Exercise details: Every line from the one containing "Attempting to merge" through the end of the listing below goes in the output, exactly and without pictures.

Top of Data

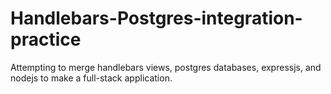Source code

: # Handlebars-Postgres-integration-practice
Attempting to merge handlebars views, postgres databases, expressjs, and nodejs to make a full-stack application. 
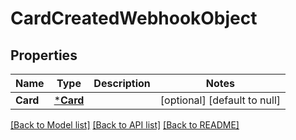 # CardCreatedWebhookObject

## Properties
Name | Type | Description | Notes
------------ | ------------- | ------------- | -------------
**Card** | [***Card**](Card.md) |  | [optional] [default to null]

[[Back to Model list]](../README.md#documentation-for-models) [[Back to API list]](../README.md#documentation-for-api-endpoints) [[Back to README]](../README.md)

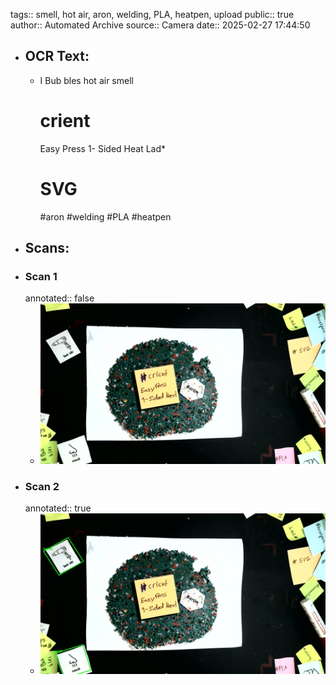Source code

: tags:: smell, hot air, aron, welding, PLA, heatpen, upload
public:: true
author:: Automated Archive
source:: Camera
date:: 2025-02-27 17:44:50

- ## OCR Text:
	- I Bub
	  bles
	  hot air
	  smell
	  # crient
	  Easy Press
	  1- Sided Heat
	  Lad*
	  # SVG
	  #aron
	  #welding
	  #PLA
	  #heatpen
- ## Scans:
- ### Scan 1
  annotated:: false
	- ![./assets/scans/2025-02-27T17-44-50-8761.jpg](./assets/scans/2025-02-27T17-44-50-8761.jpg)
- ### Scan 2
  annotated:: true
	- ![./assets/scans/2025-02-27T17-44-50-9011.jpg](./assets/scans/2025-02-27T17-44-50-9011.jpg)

Bottom of Data

Response area:
Attempting to merge handlebars views, postgres databases, expressjs, and nodejs to make a full-stack application. 
 # CardCreatedWebhookObject

## Properties
Name | Type | Description | Notes
------------ | ------------- | ------------- | -------------
**Card** | [***Card**](Card.md) |  | [optional] [default to null]

[[Back to Model list]](../README.md#documentation-for-models) [[Back to API list]](../README.md#documentation-for-api-endpoints) [[Back to README]](../README.md)

Source code

: tags:: smell, hot air, aron, welding, PLA, heatpen, upload
public:: true
author:: Automated Archive
source:: Camera
date:: 2025-02-27 17:44:50

- ## OCR Text:
	- I Bub
	  bles
	  hot air
	  smell
	  # crient
	  Easy Press
	  1- Sided Heat
	  Lad*
	  # SVG
	  #aron
	  #welding
	  #PLA
	  #heatpen
- ## Scans:
- ### Scan 1
  annotated:: false
	- ![./assets/scans/2025-02-27T17-44-50-8761.jpg](./assets/scans/2025-02-27T17-44-50-8761.jpg)
- ### Scan 2
  annotated:: true
	- ![./assets/scans/2025-02-27T17-44-50-9011.jpg](./assets/scans/2025-02-27T17-44-50-9011.jpg)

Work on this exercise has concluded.